Getting started with AWS IoT Analytics (console) - AWS IoT Analytics

Getting started with AWS IoT Analytics (console)

Use this tutorial to create the AWS IoT Analytics resources (also known as components) that you need to discover useful insights about your IoT device data.

Notes
  • If you enter uppercase characters in the following tutorial, AWS IoT Analytics automatically changes them to lowercase.

  • The AWS IoT Analytics console has a one-click getting started feature to create a channel, pipeline, data store, and dataset. You can find this feature when you sign in to the AWS IoT Analytics console.

    • This tutorial walks you through each step to create your AWS IoT Analytics resources.

Follow the instructions below to create an AWS IoT Analytics channel, pipeline, data store, and dataset. The tutorial also shows you how to use the AWS IoT Core console to send messages that will be ingested into AWS IoT Analytics.

Sign in to the AWS IoT Analytics console

To get started, you must have an AWS account. If you already have an AWS account, navigate to the AWS IoT Analytics console.

If you don't have an AWS account, follow these steps to create one.

To create an AWS account

  1. Open https://portal.aws.amazon.com/billing/signup.

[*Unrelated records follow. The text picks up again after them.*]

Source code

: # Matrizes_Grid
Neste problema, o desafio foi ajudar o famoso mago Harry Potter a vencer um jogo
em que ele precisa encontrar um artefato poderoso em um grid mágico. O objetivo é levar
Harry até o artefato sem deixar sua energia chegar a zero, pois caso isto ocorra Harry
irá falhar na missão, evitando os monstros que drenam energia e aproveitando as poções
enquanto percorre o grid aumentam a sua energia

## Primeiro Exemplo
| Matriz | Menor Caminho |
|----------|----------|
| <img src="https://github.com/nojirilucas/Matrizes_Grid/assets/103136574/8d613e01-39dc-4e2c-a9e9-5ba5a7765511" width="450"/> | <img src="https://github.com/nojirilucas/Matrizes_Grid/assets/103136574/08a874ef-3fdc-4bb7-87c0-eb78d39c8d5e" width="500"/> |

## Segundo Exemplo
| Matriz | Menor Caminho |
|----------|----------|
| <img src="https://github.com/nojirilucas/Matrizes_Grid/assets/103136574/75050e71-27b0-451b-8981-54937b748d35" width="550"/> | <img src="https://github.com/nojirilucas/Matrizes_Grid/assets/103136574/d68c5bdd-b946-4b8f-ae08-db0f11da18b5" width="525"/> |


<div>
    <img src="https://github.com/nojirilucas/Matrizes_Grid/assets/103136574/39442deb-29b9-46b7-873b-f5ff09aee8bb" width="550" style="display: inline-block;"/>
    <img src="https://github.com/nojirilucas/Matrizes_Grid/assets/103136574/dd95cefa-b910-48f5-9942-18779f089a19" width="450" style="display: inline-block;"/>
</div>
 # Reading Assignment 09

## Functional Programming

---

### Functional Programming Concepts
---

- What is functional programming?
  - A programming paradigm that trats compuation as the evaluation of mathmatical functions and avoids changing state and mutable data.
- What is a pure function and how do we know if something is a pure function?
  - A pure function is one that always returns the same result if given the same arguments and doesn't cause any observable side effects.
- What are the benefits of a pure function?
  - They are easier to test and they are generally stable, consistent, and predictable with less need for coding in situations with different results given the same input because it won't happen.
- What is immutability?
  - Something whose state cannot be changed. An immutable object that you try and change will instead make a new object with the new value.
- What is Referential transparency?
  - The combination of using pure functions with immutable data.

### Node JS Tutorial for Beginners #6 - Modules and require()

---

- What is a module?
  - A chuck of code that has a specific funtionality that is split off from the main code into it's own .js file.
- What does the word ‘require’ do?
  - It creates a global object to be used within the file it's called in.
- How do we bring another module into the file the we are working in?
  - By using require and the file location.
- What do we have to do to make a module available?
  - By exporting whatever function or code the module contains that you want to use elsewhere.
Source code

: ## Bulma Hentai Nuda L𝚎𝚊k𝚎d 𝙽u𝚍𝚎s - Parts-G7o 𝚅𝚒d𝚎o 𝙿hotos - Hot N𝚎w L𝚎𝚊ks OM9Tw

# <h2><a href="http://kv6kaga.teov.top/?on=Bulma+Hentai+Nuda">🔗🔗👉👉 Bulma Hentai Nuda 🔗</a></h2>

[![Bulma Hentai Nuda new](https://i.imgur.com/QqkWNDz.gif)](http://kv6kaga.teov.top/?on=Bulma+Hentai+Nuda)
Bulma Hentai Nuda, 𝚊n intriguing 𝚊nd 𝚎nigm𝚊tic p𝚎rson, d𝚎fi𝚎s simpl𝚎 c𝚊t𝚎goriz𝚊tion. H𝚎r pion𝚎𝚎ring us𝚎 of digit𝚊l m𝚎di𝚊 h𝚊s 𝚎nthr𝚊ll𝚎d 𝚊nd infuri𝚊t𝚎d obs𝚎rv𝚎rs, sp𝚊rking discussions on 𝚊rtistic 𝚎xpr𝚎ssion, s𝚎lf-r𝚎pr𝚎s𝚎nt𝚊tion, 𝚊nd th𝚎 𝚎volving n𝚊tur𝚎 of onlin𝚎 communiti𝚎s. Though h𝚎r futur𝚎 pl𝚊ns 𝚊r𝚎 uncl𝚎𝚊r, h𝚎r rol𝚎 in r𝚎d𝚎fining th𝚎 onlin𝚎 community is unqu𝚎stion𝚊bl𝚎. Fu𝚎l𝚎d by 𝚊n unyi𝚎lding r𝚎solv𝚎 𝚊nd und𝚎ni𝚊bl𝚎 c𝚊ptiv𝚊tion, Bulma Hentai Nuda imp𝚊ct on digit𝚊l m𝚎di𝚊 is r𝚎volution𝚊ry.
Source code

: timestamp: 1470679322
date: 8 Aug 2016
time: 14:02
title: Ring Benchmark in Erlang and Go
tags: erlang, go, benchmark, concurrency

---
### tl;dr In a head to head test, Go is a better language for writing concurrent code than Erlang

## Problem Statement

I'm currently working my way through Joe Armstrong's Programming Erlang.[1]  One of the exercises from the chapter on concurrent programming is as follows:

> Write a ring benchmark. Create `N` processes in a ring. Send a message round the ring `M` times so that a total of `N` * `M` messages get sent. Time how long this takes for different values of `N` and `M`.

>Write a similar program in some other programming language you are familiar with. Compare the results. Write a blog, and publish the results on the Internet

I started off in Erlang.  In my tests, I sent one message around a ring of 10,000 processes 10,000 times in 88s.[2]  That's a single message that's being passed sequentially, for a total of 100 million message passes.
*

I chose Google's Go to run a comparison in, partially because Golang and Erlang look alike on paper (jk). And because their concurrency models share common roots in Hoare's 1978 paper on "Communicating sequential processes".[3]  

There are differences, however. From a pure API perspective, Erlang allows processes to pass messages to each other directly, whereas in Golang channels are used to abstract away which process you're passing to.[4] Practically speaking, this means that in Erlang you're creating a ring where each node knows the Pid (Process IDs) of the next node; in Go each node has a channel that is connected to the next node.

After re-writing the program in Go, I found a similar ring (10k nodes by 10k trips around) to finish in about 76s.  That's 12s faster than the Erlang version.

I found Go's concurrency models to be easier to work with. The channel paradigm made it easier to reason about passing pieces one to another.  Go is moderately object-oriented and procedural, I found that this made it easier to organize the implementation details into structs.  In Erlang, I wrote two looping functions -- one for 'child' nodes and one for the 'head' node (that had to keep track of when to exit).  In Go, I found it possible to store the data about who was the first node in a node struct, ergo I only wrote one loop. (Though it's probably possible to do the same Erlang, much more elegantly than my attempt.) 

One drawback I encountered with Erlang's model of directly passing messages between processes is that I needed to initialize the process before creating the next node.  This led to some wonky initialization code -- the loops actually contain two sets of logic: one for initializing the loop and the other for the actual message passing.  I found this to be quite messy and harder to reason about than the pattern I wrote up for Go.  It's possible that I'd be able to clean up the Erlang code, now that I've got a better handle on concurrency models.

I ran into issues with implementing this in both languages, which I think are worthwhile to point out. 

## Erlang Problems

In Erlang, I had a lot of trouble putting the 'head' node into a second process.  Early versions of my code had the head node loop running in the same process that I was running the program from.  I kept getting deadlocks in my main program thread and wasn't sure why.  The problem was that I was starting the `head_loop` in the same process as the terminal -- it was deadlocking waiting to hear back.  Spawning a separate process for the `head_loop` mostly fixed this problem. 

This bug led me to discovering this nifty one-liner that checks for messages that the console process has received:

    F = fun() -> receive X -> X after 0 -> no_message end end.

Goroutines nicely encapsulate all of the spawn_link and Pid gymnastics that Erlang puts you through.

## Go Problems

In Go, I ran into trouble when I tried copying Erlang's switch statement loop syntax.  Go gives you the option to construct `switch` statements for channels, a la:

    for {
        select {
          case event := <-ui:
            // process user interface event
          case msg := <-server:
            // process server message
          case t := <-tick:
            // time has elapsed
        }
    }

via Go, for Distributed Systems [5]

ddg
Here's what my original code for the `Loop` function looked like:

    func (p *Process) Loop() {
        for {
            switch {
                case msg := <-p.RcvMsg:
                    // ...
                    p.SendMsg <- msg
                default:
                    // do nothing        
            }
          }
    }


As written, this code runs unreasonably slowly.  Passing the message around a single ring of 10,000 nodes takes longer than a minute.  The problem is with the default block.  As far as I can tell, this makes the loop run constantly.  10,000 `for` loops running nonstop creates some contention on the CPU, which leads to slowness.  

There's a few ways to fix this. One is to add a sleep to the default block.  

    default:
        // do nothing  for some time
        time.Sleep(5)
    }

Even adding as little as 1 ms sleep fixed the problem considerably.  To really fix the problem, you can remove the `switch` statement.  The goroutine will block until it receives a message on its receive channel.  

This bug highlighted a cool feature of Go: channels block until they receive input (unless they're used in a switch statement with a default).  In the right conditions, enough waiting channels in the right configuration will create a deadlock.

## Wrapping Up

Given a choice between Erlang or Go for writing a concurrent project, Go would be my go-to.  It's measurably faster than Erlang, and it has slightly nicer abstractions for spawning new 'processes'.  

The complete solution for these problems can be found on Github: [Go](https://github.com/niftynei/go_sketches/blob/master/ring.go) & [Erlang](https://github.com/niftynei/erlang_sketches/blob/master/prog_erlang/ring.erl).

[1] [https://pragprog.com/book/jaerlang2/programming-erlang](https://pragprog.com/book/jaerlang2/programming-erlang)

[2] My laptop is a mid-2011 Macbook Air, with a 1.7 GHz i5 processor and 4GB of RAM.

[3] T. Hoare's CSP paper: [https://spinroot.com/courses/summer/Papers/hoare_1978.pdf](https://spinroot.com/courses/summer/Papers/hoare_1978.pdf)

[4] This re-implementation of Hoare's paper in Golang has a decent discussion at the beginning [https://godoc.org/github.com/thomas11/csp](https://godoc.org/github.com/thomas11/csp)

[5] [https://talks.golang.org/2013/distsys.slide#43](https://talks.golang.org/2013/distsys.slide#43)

  2. Follow the online instructions.

    Part of the sign-up procedure involves receiving a phone call and entering a verification code on the phone keypad.

  3. Sign in to the AWS Management Console and navigate to the AWS IoT Analytics console.

Create a channel

A channel collects and archives raw, unprocessed, and unstructured IoT device data. Follow these steps to create your channel.

To create a channel

  1. In the AWS IoT Analytics console, in the Prepare your data with AWS IoT Analytics section, choose View channels.

    
      Screenshot of "Prepare your data with AWS IoT Analytics".
    Tip

    You can also choose Channels from the navigation pane.

  2. On the Channels page, choose Create channel.

  3. On the Specify channel details page, enter the details about your channel.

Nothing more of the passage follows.